Our guest on Episode #74 of the TGG Podcast, in association with Teamworks, is Jamie Hamilton.
Jamie is a UEFA A Licence coach and has become one of the most important thinkers in football coaching, with his work on positionism and relationism.
This has struck a chord with coaches, players and fans, at all levels of the game, and is influencing a change of approach.
SHOW NOTES =>
01:50: Jamie's background - as a coach and writer.
04:06: How he first became interested in the concept of positionism. Influence of Pep Guardiola. Desire of positionists to turn chaos into order. Inspiration of Fernando Diniz at Fluminense.
19:20: Guardiola's teams becoming more controlled and ordered in the last five years. Finding Premier League teams more formulaic and less inspirational than they could be with the players available.
20:29: Coaches putting players into slots in pre-designed systems, rather than evaluating who you have, as people and players, and making the best of them.
31:38: Head Coach as a "top-down controller", thus constraining freedom. Enzo Maresca has said that there IS freedom - by virtue of the player receiving the ball having time and not being under pressure. But this is a certain definition of freedom and very different to the definition that a relational coach like Carlo Ancelotti would use. He gives his players freedom to move where they please too.
35:30: Defences are getting more attuned in how to combat positional systems. Becoming more physical, utilising man-to-man marking more. The inherent predictability of positional systems is being countered. So where now? This is where relational football can come in.
42:12: Coaches are worried about what happens when they lose the ball if they don't use positional systems. This isn't necessarily true though.
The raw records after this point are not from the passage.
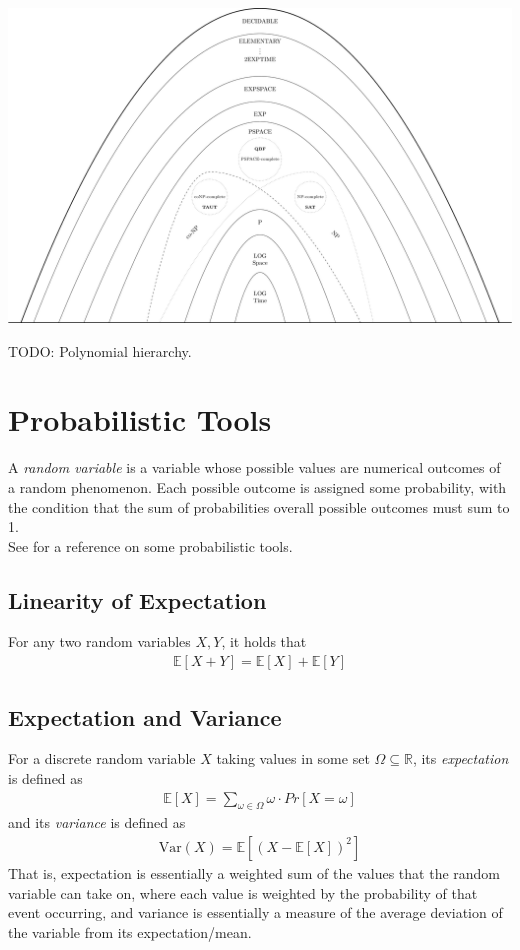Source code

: \documentclass[10pt,a4paper]{article}
\begin{document}
\begin{center}
    \includegraphics[scale=0.11]{diagrams/complexity-classes.png} 
\end{center}

TODO: Polynomial hierarchy.


\newcommand{\expect}[1]{\mathbb{E}\left[#1\right]}
\newcommand{\var}[1]{\text{Var}(#1)}

\section{Probabilistic Tools}

A \textit{random variable} is a variable whose possible values are numerical outcomes of a random phenomenon. Each possible outcome is assigned some probability, with the condition that the sum of probabilities overall possible outcomes must sum to 1.\\See \cite{Doerr_2019} for a reference on some probabilistic tools.

\subsection*{Linearity of Expectation}
For any two random variables $X,Y$, it holds that
\begin{align*}
    \mathbb{E}[X + Y] =  \mathbb{E}[X] + \mathbb{E}[Y]
\end{align*}

\subsection*{Expectation and Variance}

For a discrete random variable $X$ taking values in some set $\Omega \subseteq \mathbb{R}$, its \textit{expectation} is defined as
\begin{align*}
    \expect{X} = \sum_{\omega \in \Omega} \omega \cdot Pr\left[X=\omega\right]
\end{align*}
and its \textit{variance} is defined as 
\begin{align*}
    \var{X} = \expect{(X - \expect{X})^2}
\end{align*}
That is, expectation is essentially a weighted sum of the values that the random variable can take on, where each value is weighted by the probability of that event occurring, and variance is essentially a measure of the average deviation of the variable from its expectation/mean.
\end{document}
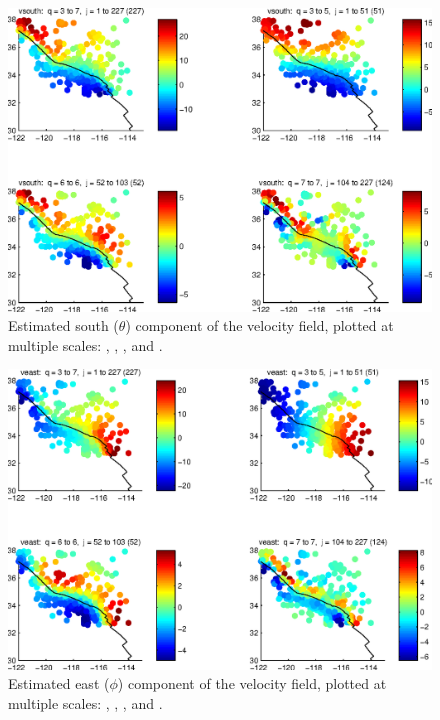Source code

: \documentclass[11pt,titlepage,fleqn]{article}
\begin{document}
\begin{figure}
\includegraphics[width=16cm]{fig2D_B05.eps}
\caption[]
{{
Estimated south ($\theta$) component of the velocity field, plotted at multiple scales: , , , and .
\label{fig:2D_B05}
}}
\end{figure}

\begin{figure}
\includegraphics[width=16cm]{fig2D_B06.eps}
\caption[]
{{
Estimated east ($\phi$) component of the velocity field, plotted at multiple scales: , , , and .
\label{fig:2D_B06}
}}
\end{figure}
\end{document}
46:55: Teams have started using man-to-man pressing systems to combat positionalism, eg Bournemouth. This has led to teams hitting long balls into space with a classic number 9 chasing. Set pieces have also come more and more to the fore. There have been some creative solutions, eg Kane dropping very deep for Bayern Munich v Borussia Dortmund, but the most interesting solutions have tended to be outside the Premier League.
53:50: Bayern Assistant Rene Maric has said (on this podcast) that "tactics don't exist." Need for players to think in the moment.
56:52: Definition of relationism in layman's language. Positionism is zonal, inspired by handball. Relationism is non-zonal with exponents like Diniz, Ancelotti and Scaloni.
1:05:32: Need to let players play and not over coach. Good example of Messi and Suarez. Ability to let go and to be surprised.